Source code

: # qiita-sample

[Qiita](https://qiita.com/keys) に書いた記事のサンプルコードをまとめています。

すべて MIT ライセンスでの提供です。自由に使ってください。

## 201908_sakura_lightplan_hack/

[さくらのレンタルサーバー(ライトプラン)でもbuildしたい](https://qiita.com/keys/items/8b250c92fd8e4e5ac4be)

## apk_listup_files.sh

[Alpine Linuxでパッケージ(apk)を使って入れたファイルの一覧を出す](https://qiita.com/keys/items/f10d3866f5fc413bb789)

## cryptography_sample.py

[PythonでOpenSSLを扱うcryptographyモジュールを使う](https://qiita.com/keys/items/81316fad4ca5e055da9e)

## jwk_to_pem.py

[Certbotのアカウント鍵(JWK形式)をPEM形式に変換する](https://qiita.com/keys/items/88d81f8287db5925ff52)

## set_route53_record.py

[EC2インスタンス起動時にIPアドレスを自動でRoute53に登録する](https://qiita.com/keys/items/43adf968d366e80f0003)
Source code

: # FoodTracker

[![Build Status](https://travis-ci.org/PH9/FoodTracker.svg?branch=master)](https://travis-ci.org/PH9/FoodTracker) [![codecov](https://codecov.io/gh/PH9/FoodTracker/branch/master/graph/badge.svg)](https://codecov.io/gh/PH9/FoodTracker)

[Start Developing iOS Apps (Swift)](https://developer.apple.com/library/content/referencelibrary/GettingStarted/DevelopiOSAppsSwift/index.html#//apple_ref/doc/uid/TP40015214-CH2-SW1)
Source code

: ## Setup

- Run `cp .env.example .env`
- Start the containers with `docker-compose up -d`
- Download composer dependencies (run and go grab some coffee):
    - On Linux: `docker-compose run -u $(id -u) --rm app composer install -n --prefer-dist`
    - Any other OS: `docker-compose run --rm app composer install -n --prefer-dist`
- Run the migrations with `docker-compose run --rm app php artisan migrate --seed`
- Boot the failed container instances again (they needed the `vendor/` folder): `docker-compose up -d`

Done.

══════

▶ [Work task] Write out exactly the lines from the start of the material through the line with "run -u $(id". No other output is expected.

▶ [Output of the task]
Source code

: # qiita-sample

[Qiita](https://qiita.com/keys) に書いた記事のサンプルコードをまとめています。

すべて MIT ライセンスでの提供です。自由に使ってください。

## 201908_sakura_lightplan_hack/

[さくらのレンタルサーバー(ライトプラン)でもbuildしたい](https://qiita.com/keys/items/8b250c92fd8e4e5ac4be)

## apk_listup_files.sh

[Alpine Linuxでパッケージ(apk)を使って入れたファイルの一覧を出す](https://qiita.com/keys/items/f10d3866f5fc413bb789)

## cryptography_sample.py

[PythonでOpenSSLを扱うcryptographyモジュールを使う](https://qiita.com/keys/items/81316fad4ca5e055da9e)

## jwk_to_pem.py

[Certbotのアカウント鍵(JWK形式)をPEM形式に変換する](https://qiita.com/keys/items/88d81f8287db5925ff52)

## set_route53_record.py

[EC2インスタンス起動時にIPアドレスを自動でRoute53に登録する](https://qiita.com/keys/items/43adf968d366e80f0003)
Source code

: # FoodTracker

[![Build Status](https://travis-ci.org/PH9/FoodTracker.svg?branch=master)](https://travis-ci.org/PH9/FoodTracker) [![codecov](https://codecov.io/gh/PH9/FoodTracker/branch/master/graph/badge.svg)](https://codecov.io/gh/PH9/FoodTracker)

[Start Developing iOS Apps (Swift)](https://developer.apple.com/library/content/referencelibrary/GettingStarted/DevelopiOSAppsSwift/index.html#//apple_ref/doc/uid/TP40015214-CH2-SW1)
Source code

: ## Setup

- Run `cp .env.example .env`
- Start the containers with `docker-compose up -d`
- Download composer dependencies (run and go grab some coffee):
    - On Linux: `docker-compose run -u $(id -u) --rm app composer install -n --prefer-dist`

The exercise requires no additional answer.